Na segunda edição, ela conhece o jovem Darius Shah (o garoto que inventaria a imortalidade) no funeral de Bardhan, um funcionário que trabalhava em sua casa. Bardhan era um homem forte e alto, de pele escura, gentil apesar das dificuldades da vida, que, na visão infantil de Darius, era quase como uma divindade. Darius não conseguia conceber a ideia de um ser tão excepcional ser capaz de deixar o nosso mundo — deuses não podem morrer, certo? 


Imediatamente, ao ler essa história, lembrei do meu avô: um homem forte e alto, de pele escura, gentil apesar das dificuldades da vida e que, para mim, era quase como uma divindade. Aos meus 14 anos, eu não consegui conceber a ideia de que alguém tão excepcional era capaz de deixar o nosso mundo. E embora eu achasse esse que esse sentimento era incompreensível, a arte me provou o contrário: fui compreendido por pessoas do outro lado do mundo, com quem nunca tive contato direto, mas que, em alguma medida, haviam sentido a mesma dor que eu e, naquele momento, estávamos conectados apesar de quaisquer barreiras geográficas ou cronológicas. 

Esse é o poder da arte: transcender barreiras, transmitir ideias, conectar sentimentos e desejos, sejam eles positivos ou negativos, através do tempo e do espaço.

E isso é essencialmente humano. No momento de ascensão das inteligências artificiais generativas, que emulam a arte, devemos ressaltar que uma máquina jamais será capaz de alcançar o potencial daqueles que ousam se expressar. Que nos lembremos disso e continuemos a colocar parte de nós naquilo que criamos, gerando conexões, discussões e a possibilidade de conceber sabores verdadeiros e únicos. 

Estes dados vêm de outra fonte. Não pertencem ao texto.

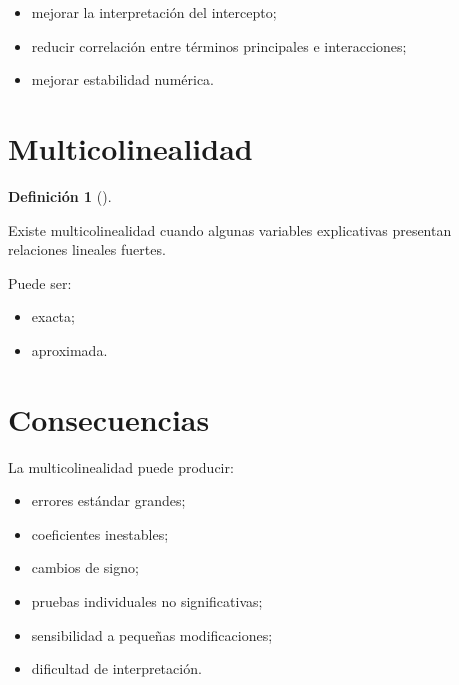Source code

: \documentclass[
  spanish,
  10.5pt,
  letterpaper,
  DIV=11,
  numbers=noendperiod,
  oneside,
  open=any]{scrreprt}
\providecommand{\tightlist}{%
  \setlength{\itemsep}{0pt}\setlength{\parskip}{0pt}}
\theoremstyle{definition}
\newtheorem{definition}{Definición}[chapter]
\theoremstyle{definition}
\theoremstyle{plain}
\theoremstyle{remark}
\begin{document}
\begin{itemize}
\tightlist
\item
  mejorar la interpretación del intercepto;
\item
  reducir correlación entre términos principales e interacciones;
\item
  mejorar estabilidad numérica.
\end{itemize}

\section*{Multicolinealidad}\label{multicolinealidad}


\begin{definition}[]\protect\hypertarget{def-multicolinealidad}{}\label{def-multicolinealidad}

Existe multicolinealidad cuando algunas variables explicativas presentan
relaciones lineales fuertes.

\end{definition}

Puede ser:

\begin{itemize}
\tightlist
\item
  exacta;
\item
  aproximada.
\end{itemize}

\section*{Consecuencias}\label{consecuencias}


La multicolinealidad puede producir:

\begin{itemize}
\tightlist
\item
  errores estándar grandes;
\item
  coeficientes inestables;
\item
  cambios de signo;
\item
  pruebas individuales no significativas;
\item
  sensibilidad a pequeñas modificaciones;
\item
  dificultad de interpretación.
\end{itemize}
\end{document}
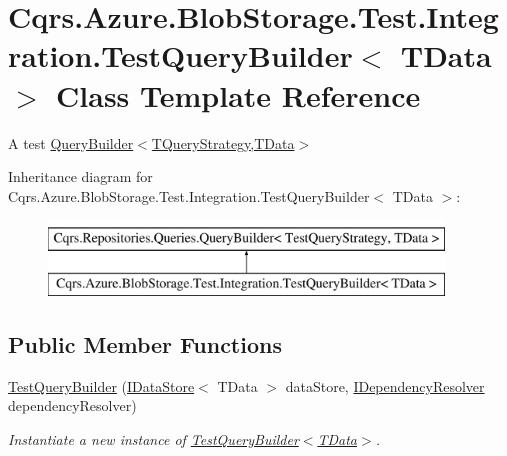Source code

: \hypertarget{classCqrs_1_1Azure_1_1BlobStorage_1_1Test_1_1Integration_1_1TestQueryBuilder}{}\section{Cqrs.\+Azure.\+Blob\+Storage.\+Test.\+Integration.\+Test\+Query\+Builder$<$ T\+Data $>$ Class Template Reference}
\label{classCqrs_1_1Azure_1_1BlobStorage_1_1Test_1_1Integration_1_1TestQueryBuilder}


A test \hyperlink{classCqrs_1_1Repositories_1_1Queries_1_1QueryBuilder_a8a7b6495f78adedc7b7a82d2c83f17d5_a8a7b6495f78adedc7b7a82d2c83f17d5}{Query\+Builder$<$\+T\+Query\+Strategy,\+T\+Data$>$}  


Inheritance diagram for Cqrs.\+Azure.\+Blob\+Storage.\+Test.\+Integration.\+Test\+Query\+Builder$<$ T\+Data $>$\+:\begin{figure}[H]
\begin{center}
\leavevmode
\includegraphics[height=2.000000cm]{classCqrs_1_1Azure_1_1BlobStorage_1_1Test_1_1Integration_1_1TestQueryBuilder}
\end{center}
\end{figure}
\subsection*{Public Member Functions}
\begin{DoxyCompactItemize}
\item 
\hyperlink{classCqrs_1_1Azure_1_1BlobStorage_1_1Test_1_1Integration_1_1TestQueryBuilder_a22e5b4e327afe4f0f0d34e273dfd72ac_a22e5b4e327afe4f0f0d34e273dfd72ac}{Test\+Query\+Builder} (\hyperlink{interfaceCqrs_1_1DataStores_1_1IDataStore}{I\+Data\+Store}$<$ T\+Data $>$ data\+Store, \hyperlink{interfaceCqrs_1_1Configuration_1_1IDependencyResolver}{I\+Dependency\+Resolver} dependency\+Resolver)
\begin{DoxyCompactList}\small\item\em Instantiate a new instance of \hyperlink{classCqrs_1_1Azure_1_1BlobStorage_1_1Test_1_1Integration_1_1TestQueryBuilder_a22e5b4e327afe4f0f0d34e273dfd72ac_a22e5b4e327afe4f0f0d34e273dfd72ac}{Test\+Query\+Builder$<$\+T\+Data$>$}. \end{DoxyCompactList}\end{DoxyCompactItemize}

“É nossa natureza sermos bestas devoradoras tão desajeitadas. Viver e trabalhar pra que possamos comer e sermos comidos. Consumir e sermos consumidos pela eternidade. E, pra esse fim, construímos ao nosso redor um maquinário de consumo. Fica fácil esquecer, então, que sabores verdadeiros sob tudo isso. Diante de tanto desespero, nossa única qualidade salvadora é a habilidade de fazer coisas. E, enquanto elas vierem da honestidade, da fascinação e do sabor verdadeiro… sempre haverá espaço para mais.”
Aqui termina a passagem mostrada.